So why don’t we pray separately for Muslims, especially during a time when anti-Muslim hate crimes in the United States and anti-Christian persecution in Muslim nations are pervasive?
A first objection is practical: If we include a prayer for Islam, then shouldn’t we include many other faiths? Gabriel Said Reynolds, professor of Islamic studies and theology at the University of Notre Dame, says that Islam can be tricky for Catholics to come to terms with because “it came after Christianity and taught unorthodox things about the prophets, Jesus, salvation, etc.” One of those unorthodox teachings is a fundamental principle of Islam: The revelation that began in the Hebrew Bible and continued in the New Testament is completed in the Quran. The idea that the Quran is a special revelation subsequent to the New Testament may challenge Christians, a supersessionist discomfort that must strike Jews as ironic.
Reynolds also notes both Islam and other religions that arose after Catholicism—including Protestantism and Bahaism—“have traditionally been seen as heresy.” However, Catholics still haven’t denied other Christians a Good Friday prayer. Reynolds says, “Today, in the spirit of ecumenical and interreligious dialogue, we tend not to think of heresies that divide us but common elements of faith that unite us.” Perhaps the common link to Abraham offers space for including Islam in Catholic liturgy.
A perhaps plainer reason for the lack of such a prayer is that Islam now succeeds communism as the perceived enemy of the Christian West. Geopolitics isn’t a reason to include a prayer for Muslims—which, for some, would be appeasement—but neither is it a reason to reject one. Again, the heretical beliefs of other Christians, which also created geopolitical disputes, didn’t prevent them from being recognized in the Good Friday intercessions.
Islamic tradition traces its faith directly to Abraham, but according to John Borelli, special assistant to the president for Catholic identity and dialogue at Georgetown University and former United States Conference of Catholic Bishops associate director of the secretariat for ecumenical and interreligious affairs, “Official Vatican texts have taken a careful line on how Muslims are Abrahamic.”
Borelli cites examples of major church pronouncements regarding Islam that acknowledge but do not formally adopt their claim regarding descent from Abraham. In 1964, for example, Pope Paul VI spoke in Bethlehem to, in his words, “those who profess monotheism and with us direct their religious workshop to the one true God, most high and living, the God of Abraham.”
Pope John Paul II, who often spoke to and about Muslims, took things a bit further. In Turkey in November 1979, he said, “Faith in God, professed by the spiritual descendants of Abraham—Christians, Muslims and Jews—when it is lived sincerely, when it penetrates life, is a certain foundation of the dignity, brotherhood and freedom of men and a principle of uprightness for moral conduct and life in society.” A few years later, in 1985, he struck a similar note at a colloquium on Christianity and Islam: “As I have often said in other meetings with Muslims, your God and ours is one and the same, and we are brothers and sisters in the faith of Abraham.” In 1999 he quoted himself, repeating this same message to a general audience.

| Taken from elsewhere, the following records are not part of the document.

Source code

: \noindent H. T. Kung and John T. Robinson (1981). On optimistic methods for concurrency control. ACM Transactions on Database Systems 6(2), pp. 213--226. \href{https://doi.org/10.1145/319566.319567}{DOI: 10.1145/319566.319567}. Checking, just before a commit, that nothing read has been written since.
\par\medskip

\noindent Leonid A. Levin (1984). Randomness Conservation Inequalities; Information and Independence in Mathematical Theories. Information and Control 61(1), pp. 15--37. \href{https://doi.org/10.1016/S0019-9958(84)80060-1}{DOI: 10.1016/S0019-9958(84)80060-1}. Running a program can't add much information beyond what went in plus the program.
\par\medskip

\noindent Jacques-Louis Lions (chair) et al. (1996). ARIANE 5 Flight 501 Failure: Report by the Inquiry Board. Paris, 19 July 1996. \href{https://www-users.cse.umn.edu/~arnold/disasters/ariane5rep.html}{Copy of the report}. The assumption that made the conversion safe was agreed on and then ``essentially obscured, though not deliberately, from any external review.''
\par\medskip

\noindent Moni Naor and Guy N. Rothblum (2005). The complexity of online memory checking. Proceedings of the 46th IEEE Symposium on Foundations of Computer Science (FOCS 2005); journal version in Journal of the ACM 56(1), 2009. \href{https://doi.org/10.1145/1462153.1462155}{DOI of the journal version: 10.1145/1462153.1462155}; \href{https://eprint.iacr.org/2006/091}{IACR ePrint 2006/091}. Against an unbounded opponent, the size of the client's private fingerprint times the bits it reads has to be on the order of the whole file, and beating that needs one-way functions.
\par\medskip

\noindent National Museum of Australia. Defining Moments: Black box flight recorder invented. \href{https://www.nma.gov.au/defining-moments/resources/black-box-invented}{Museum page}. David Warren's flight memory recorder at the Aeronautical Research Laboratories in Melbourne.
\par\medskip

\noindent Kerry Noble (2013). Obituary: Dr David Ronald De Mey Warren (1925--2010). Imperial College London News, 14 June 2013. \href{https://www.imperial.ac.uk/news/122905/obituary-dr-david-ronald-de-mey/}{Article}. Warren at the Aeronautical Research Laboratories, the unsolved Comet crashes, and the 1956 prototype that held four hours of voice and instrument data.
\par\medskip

Perhaps adopting a theme, Pope Francis has also spoken of fraternity among Christians and Muslims.
Borelli also refers to Nostra Aetate and Lumen Gentium, which both speak respectfully of Muslims, saying that their words are “carefully weighed.” Nostra Aetate says: “The Church regards with esteem also the Moslems. They adore the one God, living and subsisting in Himself; merciful and all-powerful, the Creator of heaven and earth, who has spoken to men; they take pains to submit wholeheartedly to even His inscrutable decrees, just as Abraham, with whom the faith of Islam takes pleasure in linking itself, submitted to God.” Lumen Gentium asserts “the plan of salvation” includes the Muslims, “who, professing to hold the faith of Abraham, along with us adore the one and merciful God.”
Compare these statements to the paragraph following the section on Muslims, in which Nostra Aetate speaks of the “bond that spiritually ties the people of the New Covenant to Abraham’s stock,” where that “stock” is the Jews: “The Church, therefore, cannot forget that she received the revelation of the Old Testament through the people with whom God in His inexpressible mercy concluded the Ancient Covenant.”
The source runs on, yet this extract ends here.